[PATCH 5.19 20/21] x86/speculation: Add RSB VM Exit protections

From: Greg Kroah-Hartman
Date: Tue Aug 09 2022 - 14:33:11 EST


From: Daniel Sneddon <daniel.sneddon@xxxxxxxxxxxxxxx>

commit 2b1299322016731d56807aa49254a5ea3080b6b3 upstream.

tl;dr: The Enhanced IBRS mitigation for Spectre v2 does not work as
documented for RET instructions after VM exits. Mitigate it with a new
one-entry RSB stuffing mechanism and a new LFENCE.

== Background ==

Indirect Branch Restricted Speculation (IBRS) was designed to help
mitigate Branch Target Injection and Speculative Store Bypass, i.e.
Spectre, attacks. IBRS prevents software run in less privileged modes
from affecting branch prediction in more privileged modes. IBRS requires
the MSR to be written on every privilege level change.

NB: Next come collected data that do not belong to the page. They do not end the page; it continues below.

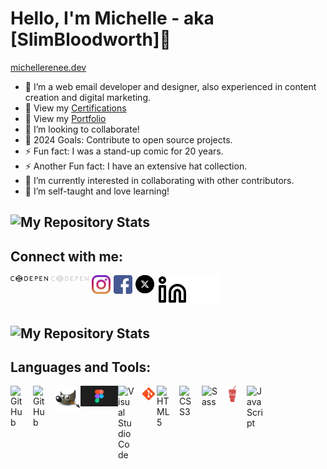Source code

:  # Hello, I'm Michelle - aka [SlimBloodworth]👋
 [michellerenee.dev](https://michellerenee.dev)
 
- 🌱 I’m a web email developer and designer, also experienced in content creation and digital marketing.
- 👀 View my [Certifications](https://github.com/SlimBloodworth/Michelle-Renee-Certifications)
- 👀 View my [Portfolio](https://michellerenee.dev)
- 👯 I’m looking to collaborate!
- 🥅 2024 Goals: Contribute to open source projects.
- ⚡ Fun fact: I was a stand-up comic for 20 years.
- ⚡ Another Fun fact: I have an extensive hat collection.
- 👀 I’m currently interested in collaborating with other contributors.
- 💞️ I’m self-taught and love learning!

## ![My Repository Stats](https://github-readme-stats.vercel.app/api?username=SlimBloodworth&show_icons=true)

## Connect with me:

[<img align="left" alt="CodePen" width="60px" src="images/Codepen-light.png" style="padding-right:5px;" />](https://codepen.io/slimbloodworth)
[<img align="left" alt="CodePen" width="60px" src="images/Codepen-dark.png" style="padding-right:5px;" />](https://codepen.io/slimbloodworth)
[<img align="left" alt="Instagram" width="30px" src="images/instagram-svgrepo-com.svg" style="padding-right:5px"/>](https://www.instagram.com/slimbloodworth/)
[<img align="left" alt="Facebook" width="30px" src="images/facebook-svgrepo-com.svg" style="padding-right:5px"/>](https://www.facebook.com/profile.php?id=100073842390690)
[<img align="left" alt="X social media" width="30px" src="images/x-icon.png" style="padding-right:5px;"/>](https://x.com/michellere57052)
[![website](images/linkedin-light.svg)](https://www.linkedin.com/in/michelle-renee-bloodworth-99b455187/-light-mode-only)
[![website](images/linkedin-dark.svg)](https://www.linkedin.com/in/michelle-renee-bloodworth-99b455187/-dark-mode-only)
&nbsp;&nbsp;

## ![My Repository Stats](https://github-readme-stats.vercel.app/api/top-langs/?username=SlimBloodworth&theme=blue-green)

## Languages and Tools:

[<img align="left" alt="GitHub" width="26px" src="https://user-images.githubusercontent.com/3369400/139448065-39a229ba-4b06-434b-bc67-616e2ed80c8f.png" style="padding-right:10px;" />]()
[<img align="left" alt="GitHub" width="26px" src="https://user-images.githubusercontent.com/3369400/139447912-e0f43f33-6d9f-45f8-be46-2df5bbc91289.png" style="padding-right:10px;" />]()
<img align="left" alt="gimp" width="40px" src="images/GIMP-icon.png">
<img align="left" alt="figma" width="60px" src="images/figma-icon.png">
<img align="left" alt="Visual Studio Code" width="26px" src="https://cdn.jsdelivr.net/gh/devicons/devicon/icons/vscode/vscode-original.svg" style="padding-right:10px;" />
<img align="left" alt="git" width="26px" src="images/git-icon.svg">
<img align="left" alt="HTML5" width="26px" src="https://cdn.jsdelivr.net/gh/devicons/devicon/icons/html5/html5-original.svg" style="padding-right:10px;" />
<img align="left" alt="CSS3" width="26px" src="https://cdn.jsdelivr.net/gh/devicons/devicon/icons/css3/css3-original.svg" style="padding-right:10px;" />
<img align="left" alt="Sass" width="26px" src="https://cdn.jsdelivr.net/gh/devicons/devicon/icons/sass/sass-original.svg" style="padding-right:10px;" />
<img align="left" alt="Gulp" width="26px" src="images/gulp-svgrepo-com.svg" style="padding-right:10px;"/>
<img align="left" alt="JavaScript" width="26px" src="https://cdn.jsdelivr.net/gh/devicons/devicon/icons/javascript/javascript-original.svg" style="padding-right:10px;" />
<!-- <img align="left" alt="React" width="26px" src="https://cdn.jsdelivr.net/gh/devicons/devicon/icons/react/react-original.svg" style="padding-right:10px;" /> -->

<!---
SlimBloodworth/SlimBloodworth is a ✨ special ✨ repository because its `README.md` (this file) appears on your GitHub profile.
You can click the Preview link to take a look at your changes.
--->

To overcome some of the performance issues of IBRS, Enhanced IBRS was
introduced. eIBRS is an "always on" IBRS, in other words, just turn
it on once instead of writing the MSR on every privilege level change.
When eIBRS is enabled, more privileged modes should be protected from
less privileged modes, including protecting VMMs from guests.

== Problem ==

Here's a simplification of how guests are run on Linux' KVM:

void run_kvm_guest(void)
{
// Prepare to run guest
VMRESUME();
// Clean up after guest runs
}

The execution flow for that would look something like this to the
processor:

1. Host-side: call run_kvm_guest()
2. Host-side: VMRESUME
3. Guest runs, does "CALL guest_function"
4. VM exit, host runs again
5. Host might make some "cleanup" function calls
6. Host-side: RET from run_kvm_guest()

Now, when back on the host, there are a couple of possible scenarios of
post-guest activity the host needs to do before executing host code:

* on pre-eIBRS hardware (legacy IBRS, or nothing at all), the RSB is not
touched and Linux has to do a 32-entry stuffing.

* on eIBRS hardware, VM exit with IBRS enabled, or restoring the host
IBRS=1 shortly after VM exit, has a documented side effect of flushing
the RSB except in this PBRSB situation where the software needs to stuff
the last RSB entry "by hand".

IOW, with eIBRS supported, host RET instructions should no longer be
influenced by guest behavior after the host retires a single CALL
instruction.

However, if the RET instructions are "unbalanced" with CALLs after a VM
exit as is the RET in #6, it might speculatively use the address for the
instruction after the CALL in #3 as an RSB prediction. This is a problem
since the (untrusted) guest controls this address.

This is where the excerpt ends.